◆ **Activity**: The response is to be the full listing, set down exactly.

◆ **Source data**:
────

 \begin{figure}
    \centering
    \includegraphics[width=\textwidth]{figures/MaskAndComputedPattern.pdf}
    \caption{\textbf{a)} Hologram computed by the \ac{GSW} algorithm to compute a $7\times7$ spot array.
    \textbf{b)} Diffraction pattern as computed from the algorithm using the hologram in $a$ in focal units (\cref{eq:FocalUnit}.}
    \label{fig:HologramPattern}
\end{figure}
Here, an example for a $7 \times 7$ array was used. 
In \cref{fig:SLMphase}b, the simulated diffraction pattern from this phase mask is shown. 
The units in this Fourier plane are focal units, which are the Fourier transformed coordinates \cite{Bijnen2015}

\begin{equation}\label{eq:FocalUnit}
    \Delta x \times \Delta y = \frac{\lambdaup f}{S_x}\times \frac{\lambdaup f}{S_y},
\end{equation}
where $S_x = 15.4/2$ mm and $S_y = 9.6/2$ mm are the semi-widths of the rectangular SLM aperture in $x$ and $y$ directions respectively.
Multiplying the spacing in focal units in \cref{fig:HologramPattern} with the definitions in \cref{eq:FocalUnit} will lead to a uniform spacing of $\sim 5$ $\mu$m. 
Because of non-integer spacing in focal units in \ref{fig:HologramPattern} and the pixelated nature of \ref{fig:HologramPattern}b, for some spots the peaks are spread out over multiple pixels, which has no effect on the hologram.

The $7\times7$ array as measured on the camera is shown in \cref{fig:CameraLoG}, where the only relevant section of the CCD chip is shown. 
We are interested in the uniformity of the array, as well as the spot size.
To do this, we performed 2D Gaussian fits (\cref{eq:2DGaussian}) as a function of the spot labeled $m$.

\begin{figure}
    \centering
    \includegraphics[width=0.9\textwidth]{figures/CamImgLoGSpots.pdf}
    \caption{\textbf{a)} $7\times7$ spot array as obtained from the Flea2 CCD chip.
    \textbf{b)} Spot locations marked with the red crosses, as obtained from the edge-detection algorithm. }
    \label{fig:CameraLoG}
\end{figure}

────

◆ **Output below**:
 \begin{figure}
    \centering
    \includegraphics[width=\textwidth]{figures/MaskAndComputedPattern.pdf}
    \caption{\textbf{a)} Hologram computed by the \ac{GSW} algorithm to compute a $7\times7$ spot array.
    \textbf{b)} Diffraction pattern as computed from the algorithm using the hologram in $a$ in focal units (\cref{eq:FocalUnit}.}
    \label{fig:HologramPattern}
\end{figure}
Here, an example for a $7 \times 7$ array was used. 
In \cref{fig:SLMphase}b, the simulated diffraction pattern from this phase mask is shown. 
The units in this Fourier plane are focal units, which are the Fourier transformed coordinates \cite{Bijnen2015}

\begin{equation}\label{eq:FocalUnit}
    \Delta x \times \Delta y = \frac{\lambdaup f}{S_x}\times \frac{\lambdaup f}{S_y},
\end{equation}
where $S_x = 15.4/2$ mm and $S_y = 9.6/2$ mm are the semi-widths of the rectangular SLM aperture in $x$ and $y$ directions respectively.
Multiplying the spacing in focal units in \cref{fig:HologramPattern} with the definitions in \cref{eq:FocalUnit} will lead to a uniform spacing of $\sim 5$ $\mu$m. 
Because of non-integer spacing in focal units in \ref{fig:HologramPattern} and the pixelated nature of \ref{fig:HologramPattern}b, for some spots the peaks are spread out over multiple pixels, which has no effect on the hologram.

The $7\times7$ array as measured on the camera is shown in \cref{fig:CameraLoG}, where the only relevant section of the CCD chip is shown. 
We are interested in the uniformity of the array, as well as the spot size.
To do this, we performed 2D Gaussian fits (\cref{eq:2DGaussian}) as a function of the spot labeled $m$.

\begin{figure}
    \centering
    \includegraphics[width=0.9\textwidth]{figures/CamImgLoGSpots.pdf}
    \caption{\textbf{a)} $7\times7$ spot array as obtained from the Flea2 CCD chip.
    \textbf{b)} Spot locations marked with the red crosses, as obtained from the edge-detection algorithm. }
    \label{fig:CameraLoG}
\end{figure}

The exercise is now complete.